Patrick Cairns – Moneyweb

Anybody wanting to make a unit trust investment in South Africa is faced with a daunting choice. Investors have to sort through more than 1 300 unit trusts to identify which ones will be right for them.

Anybody wanting to make a unit trust investment in South Africa is faced with a daunting choice. Investors have to sort through more than 1 300 unit trusts to identify which ones will be right for them.

Even if you specifically want to invest in equities, there are 153 South African general equity funds, seven small cap funds and a further 69 flexible funds to choose from. That is without considering worldwide or global funds that will provide exposure to offshore equities.
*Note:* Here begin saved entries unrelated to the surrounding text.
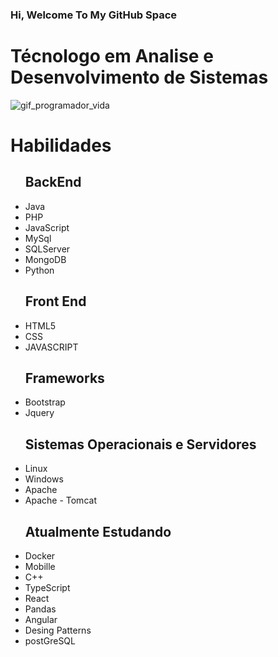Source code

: ### Hi, Welcome To My GitHub Space

<h1>Técnologo em Analise e Desenvolvimento de Sistemas </h1>

![gif_programador_vida](http://clubedosgeeks.com.br/wp-content/uploads/2016/01/dormrm.gif)


<h1>Habilidades</h1>
  
  <ul><h2>BackEnd</h2>
    <li>Java</>
    <li>PHP</>
    <li>JavaScript</>
    <li>MySql</li>
    <li>SQLServer</li>
    <li>MongoDB</li>
    <li>Python</li>
  </ul>
  
  
  
   <ul><h2>Front End</h2>
      <li>HTML5</li>
      <li>CSS</li>
      <li>JAVASCRIPT</li>
  </ul>
  
  
  <ul><h2>Frameworks</h2>
    <li>Bootstrap</li>
    <li>Jquery</li>
   </ul>
   
   <ul><h2>Sistemas Operacionais e Servidores</h2>
     <li>Linux</li>
     <li>Windows</li>
     <li>Apache</li>
     <li>Apache - Tomcat</li>
    </ul>
    
   <ul><h2>Atualmente Estudando</h2>
    <li>Docker</li>
    <li>Mobille</li>
    <li>C++</li>
    <li>TypeScript</li>
    <li>React</li>
    <li>Pandas</li>
    <li>Angular</li>
    <li>Desing Patterns</li>
    <li> postGreSQL</li>
   </ul>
It is therefore vital that an investor knows what they are looking for. Equity fund managers approach their task in different ways, and to make informed choices, investors need to understand what makes them different.

The way in which a manager evaluates and selects stocks is known as their ‘investment style’. Different styles will lead to different kinds of portfolios, which will perform in different ways.

“It’s important for investors to be aware of these different styles because they lead to portfolios that have different risk and return characteristics,” says Rian Brand, portfolio manager at Sygnia. “At different points in the cycle, styles can differ dramatically in terms of how they perform.”

At the highest level, the first style distinction is between active and passive. This is the difference between a fund manager who makes the decisions about which stocks to invest in, and an index tracker that aims to replicate the performance of the market.

The next level of styles refers to specific stock selection approaches such as growth, value, quality and small cap. Managers who adopt these styles look at the market in different ways to identify what they believe are the best investment opportunities.

Broadly speaking, value managers try to find stocks that are trading at prices that are cheap on metrics such as price-to-book, price-to-earnings, or dividend yield. Growth managers, on the other hand, look for companies that are showing above-average growth, even if their share prices look expensive.

Quality investors try to identify companies that offer reliable earnings, enjoy strong balance sheets and display high profitability. Small cap managers focus on the smaller companies in the market that are likely to show higher growth over time.

Each of these styles is likely to perform differently at different times.

“For instance, 2008, 2009 and 2010 were periods of out-performance by value, and particularly strategies that focused on dividend yield,” Brand says. “The dividend index dramatically out-performed the SWIX over that time. Over the last three years, however, value has dramatically under-performed and the dividend index has given up all of those gains.”

This is a fairly extreme example, but it clearly illustrates how styles can go through periods of both strength and weakness. In the short term, no one style is going to always deliver the best performance.

“That is how the cycle changes,” Brand says. “And if you find yourself on the wrong side of the cycle, you can see your investment under-perform dramatically.”

When choosing which style to invest in, it is therefore important to know your own risk tolerance and risk appetite. Certain styles will offer less short-term volatility, while others may tend towards the extremes.

“If you have a higher risk appetite and risk tolerance then it is tempting to choose styles with a higher risk-return profile, such as deep value,” Brand says. “But then you must know that there will be times when your investment will be volatile and may incur losses.”

He suggests that the most prudent approach for most investors may be to blend different styles together to create an optimal portfolio. This smooths out returns and captures performance through the cycle.

“In our minds the default is to always start off with tracking a well-diversified benchmark, and from there you can blend and mix styles,” Brand argues. “Having this passive core means that you bring down the total cost of your investment, and then invest portions of your money with managers who use a certain style to capture performance at different periods.”